I have had mine for several years and it works a treat.

I use mine for cooking, keeping guests warm, and as a centre piece at parties.

 

Wood? Coal? Old Pallets?

I tend to use nice dry wood, or logs as they burn cleanly without creating smoke.

I also like to recycle old pallets and they burn well when they are cut into manageable sizes.

I like to cook on the glowing wood embers and get that really lovely wood smoke aroma on the food.

However I have also used charcoal to cook with and this gives excellent results.

 

A few tips to get you started…

I like to start off by making use the Kadai bowl is level and that there is no chance of it tipping over.

Then if it is your first time lighting your Kadai it is a good idea to line the bottom of the Kadai with horticultural sand, or sharp sand.

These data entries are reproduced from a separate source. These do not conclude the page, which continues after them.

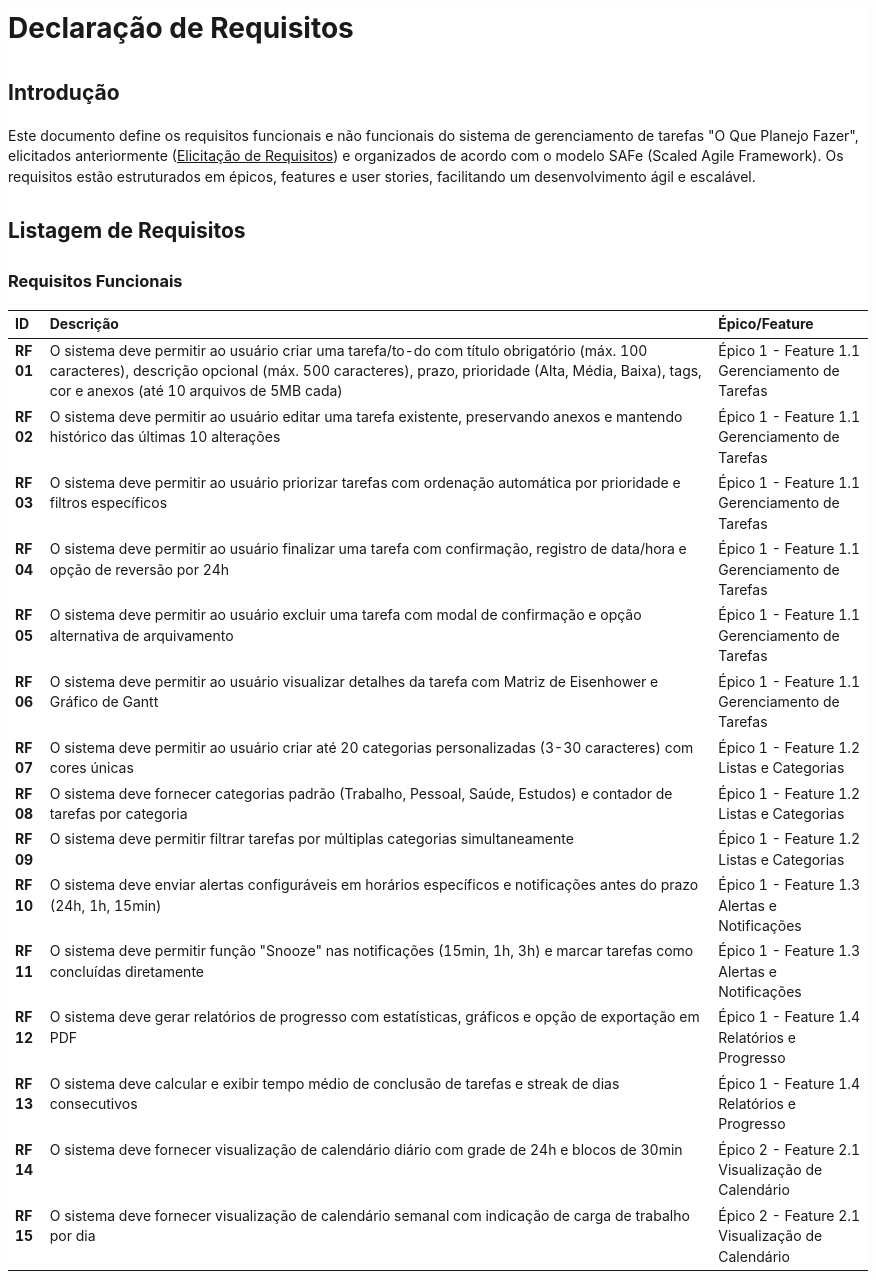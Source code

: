 # Declaração de Requisitos

## Introdução

Este documento define os requisitos funcionais e não funcionais do sistema de gerenciamento de tarefas "O Que Planejo Fazer", elicitados anteriormente ([Elicitação de Requisitos](./2.5.1.ElicitacaoRequisitos.md)) e organizados de acordo com o modelo SAFe (Scaled Agile Framework). Os requisitos estão estruturados em épicos, features e user stories, facilitando um desenvolvimento ágil e escalável.

## Listagem de Requisitos

### Requisitos Funcionais

| ID       | Descrição                                                                                                                                                                                                                                  | Épico/Feature                                         |
| :------- | :----------------------------------------------------------------------------------------------------------------------------------------------------------------------------------------------------------------------------------------- | :---------------------------------------------------- |
| **RF01** | O sistema deve permitir ao usuário criar uma tarefa/to-do com título obrigatório (máx. 100 caracteres), descrição opcional (máx. 500 caracteres), prazo, prioridade (Alta, Média, Baixa), tags, cor e anexos (até 10 arquivos de 5MB cada) | Épico 1 - Feature 1.1 Gerenciamento de Tarefas        |
| **RF02** | O sistema deve permitir ao usuário editar uma tarefa existente, preservando anexos e mantendo histórico das últimas 10 alterações                                                                                                          | Épico 1 - Feature 1.1 Gerenciamento de Tarefas        |
| **RF03** | O sistema deve permitir ao usuário priorizar tarefas com ordenação automática por prioridade e filtros específicos                                                                                                                         | Épico 1 - Feature 1.1 Gerenciamento de Tarefas        |
| **RF04** | O sistema deve permitir ao usuário finalizar uma tarefa com confirmação, registro de data/hora e opção de reversão por 24h                                                                                                                 | Épico 1 - Feature 1.1 Gerenciamento de Tarefas        |
| **RF05** | O sistema deve permitir ao usuário excluir uma tarefa com modal de confirmação e opção alternativa de arquivamento                                                                                                                         | Épico 1 - Feature 1.1 Gerenciamento de Tarefas        |
| **RF06** | O sistema deve permitir ao usuário visualizar detalhes da tarefa com Matriz de Eisenhower e Gráfico de Gantt                                                                                                                               | Épico 1 - Feature 1.1 Gerenciamento de Tarefas        |
| **RF07** | O sistema deve permitir ao usuário criar até 20 categorias personalizadas (3-30 caracteres) com cores únicas                                                                                                                               | Épico 1 - Feature 1.2 Listas e Categorias             |
| **RF08** | O sistema deve fornecer categorias padrão (Trabalho, Pessoal, Saúde, Estudos) e contador de tarefas por categoria                                                                                                                          | Épico 1 - Feature 1.2 Listas e Categorias             |
| **RF09** | O sistema deve permitir filtrar tarefas por múltiplas categorias simultaneamente                                                                                                                                                           | Épico 1 - Feature 1.2 Listas e Categorias             |
| **RF10** | O sistema deve enviar alertas configuráveis em horários específicos e notificações antes do prazo (24h, 1h, 15min)                                                                                                                         | Épico 1 - Feature 1.3 Alertas e Notificações          |
| **RF11** | O sistema deve permitir função "Snooze" nas notificações (15min, 1h, 3h) e marcar tarefas como concluídas diretamente                                                                                                                      | Épico 1 - Feature 1.3 Alertas e Notificações          |
| **RF12** | O sistema deve gerar relatórios de progresso com estatísticas, gráficos e opção de exportação em PDF                                                                                                                                       | Épico 1 - Feature 1.4 Relatórios e Progresso          |
| **RF13** | O sistema deve calcular e exibir tempo médio de conclusão de tarefas e streak de dias consecutivos                                                                                                                                         | Épico 1 - Feature 1.4 Relatórios e Progresso          |
| **RF14** | O sistema deve fornecer visualização de calendário diário com grade de 24h e blocos de 30min                                                                                                                                               | Épico 2 - Feature 2.1 Visualização de Calendário      |
| **RF15** | O sistema deve fornecer visualização de calendário semanal com indicação de carga de trabalho por dia                                                                                                                                      | Épico 2 - Feature 2.1 Visualização de Calendário      |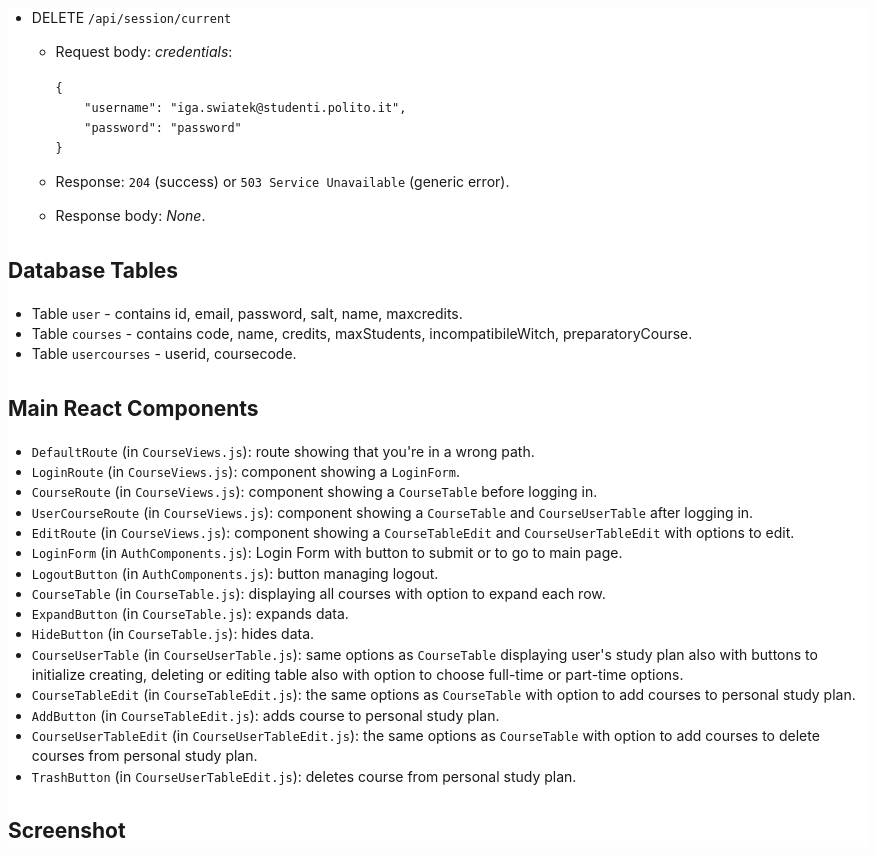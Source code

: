 - DELETE `/api/session/current`

  - Request body: _credentials_:

    ```
    {
        "username": "iga.swiatek@studenti.polito.it",
        "password": "password"
    }
    ```

  - Response: `204` (success) or `503 Service Unavailable` (generic error).

  - Response body: _None_.

## Database Tables

- Table `user` - contains id, email, password, salt, name, maxcredits.
- Table `courses` - contains code, name, credits, maxStudents, incompatibileWitch, preparatoryCourse.
- Table `usercourses` - userid, coursecode.

## Main React Components

- `DefaultRoute` (in `CourseViews.js`): route showing that you're in a wrong path.
- `LoginRoute` (in `CourseViews.js`): component showing a `LoginForm`.
- `CourseRoute` (in `CourseViews.js`): component showing a `CourseTable` before logging in.
- `UserCourseRoute` (in `CourseViews.js`): component showing a `CourseTable` and `CourseUserTable` after logging in.
- `EditRoute` (in `CourseViews.js`): component showing a `CourseTableEdit` and `CourseUserTableEdit` with options to edit.
- `LoginForm` (in `AuthComponents.js`): Login Form with button to submit or to go to main page.
- `LogoutButton` (in `AuthComponents.js`): button managing logout.
- `CourseTable` (in `CourseTable.js`): displaying all courses with option to expand each row.
- `ExpandButton` (in `CourseTable.js`): expands data.
- `HideButton` (in `CourseTable.js`): hides data.
- `CourseUserTable` (in `CourseUserTable.js`): same options as `CourseTable` displaying user's study plan also with buttons to initialize creating, deleting or editing table also with option to choose full-time or part-time options.
- `CourseTableEdit` (in `CourseTableEdit.js`): the same options as `CourseTable` with option to add courses to personal study plan.
- `AddButton` (in `CourseTableEdit.js`): adds course to personal study plan.
- `CourseUserTableEdit` (in `CourseUserTableEdit.js`): the same options as `CourseTable` with option to add courses to delete courses from personal study plan.
- `TrashButton` (in `CourseUserTableEdit.js`): deletes course from personal study plan.

## Screenshot
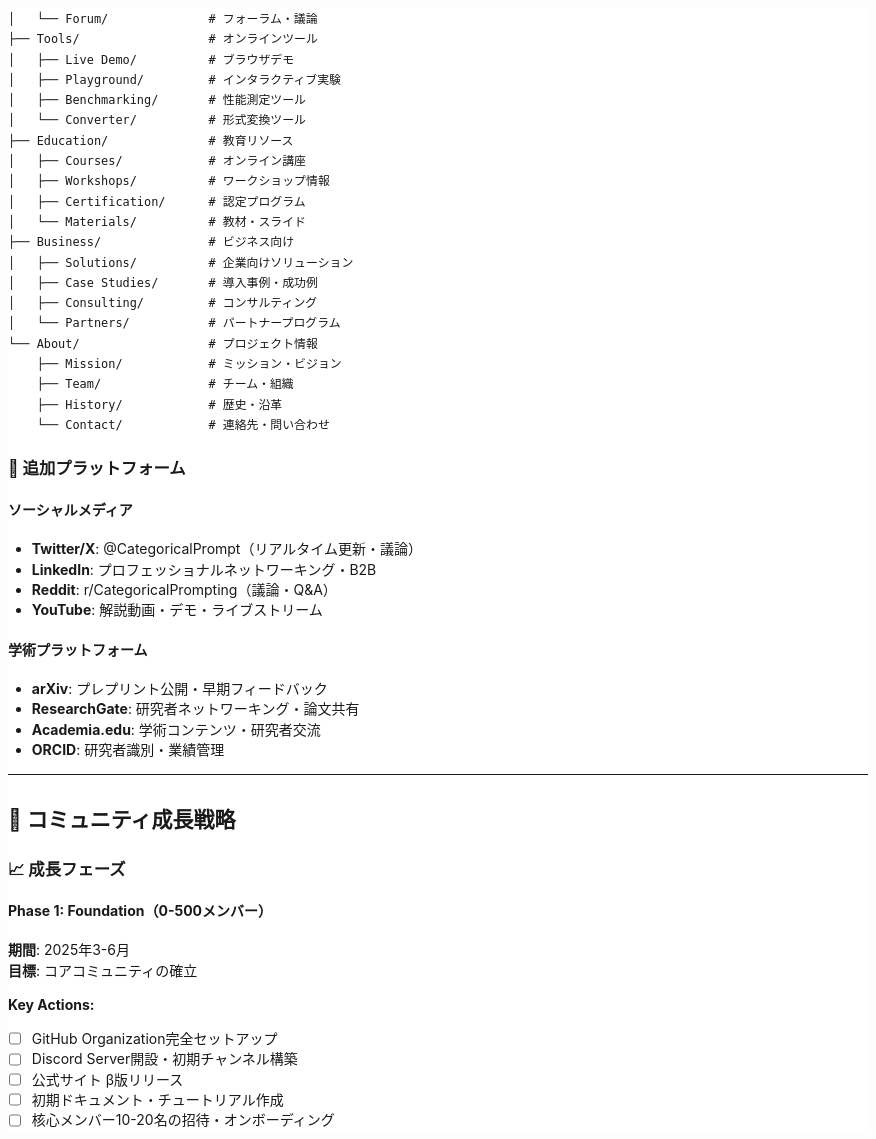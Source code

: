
 ```
│   └── Forum/              # フォーラム・議論
├── Tools/                  # オンラインツール
│   ├── Live Demo/          # ブラウザデモ
│   ├── Playground/         # インタラクティブ実験
│   ├── Benchmarking/       # 性能測定ツール
│   └── Converter/          # 形式変換ツール
├── Education/              # 教育リソース
│   ├── Courses/            # オンライン講座
│   ├── Workshops/          # ワークショップ情報
│   ├── Certification/      # 認定プログラム
│   └── Materials/          # 教材・スライド
├── Business/               # ビジネス向け
│   ├── Solutions/          # 企業向けソリューション
│   ├── Case Studies/       # 導入事例・成功例
│   ├── Consulting/         # コンサルティング
│   └── Partners/           # パートナープログラム
└── About/                  # プロジェクト情報
    ├── Mission/            # ミッション・ビジョン
    ├── Team/               # チーム・組織
    ├── History/            # 歴史・沿革
    └── Contact/            # 連絡先・問い合わせ
```

### 📱 追加プラットフォーム

#### ソーシャルメディア
- **Twitter/X**: @CategoricalPrompt（リアルタイム更新・議論）
- **LinkedIn**: プロフェッショナルネットワーキング・B2B
- **Reddit**: r/CategoricalPrompting（議論・Q&A）
- **YouTube**: 解説動画・デモ・ライブストリーム

#### 学術プラットフォーム
- **arXiv**: プレプリント公開・早期フィードバック
- **ResearchGate**: 研究者ネットワーキング・論文共有
- **Academia.edu**: 学術コンテンツ・研究者交流
- **ORCID**: 研究者識別・業績管理

---

## 🚀 コミュニティ成長戦略

### 📈 成長フェーズ

#### Phase 1: Foundation（0-500メンバー）
**期間**: 2025年3-6月  
**目標**: コアコミュニティの確立

**Key Actions:**
- [ ] GitHub Organization完全セットアップ
- [ ] Discord Server開設・初期チャンネル構築
- [ ] 公式サイト β版リリース
- [ ] 初期ドキュメント・チュートリアル作成
- [ ] 核心メンバー10-20名の招待・オンボーディング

This keeps the fire off the metal and also helps to stop the ashes washing through the filter if you leave your firebowl out in the garden.

As the Deepdale Team will tell you, I never spend £2 if £1 will do and so the sand raises the charcoal up nearer the grill saving you money…

I do not like the chemical firelighters that people use on BBQs as they can taint the food you are going to be cooking.

So, I roll up newspaper and tie a knot in it and use some kindling to get a fire going, then I add the logs or the charcoal.

If cooking I like to wait until there is a bed of glowing hot wood ash, or until the charcoal is white, just like with other BBQs

After use I like to let the fireball cool down completely.

I then use a cover to keep the bowl dry and make it easier to light next time.

As you use the firebowl it will take on a wonderful rusted metal appearance.

If the cooking grid takes on this rusted appearance, simply use the wire brush and give it a good clean before using it.

Even with the cover I store my firebowl in a shed over winter if I am not using it for a while, but that rarely happens as I love being outside, gathering my thoughts, and watching the flames dance in the evening light.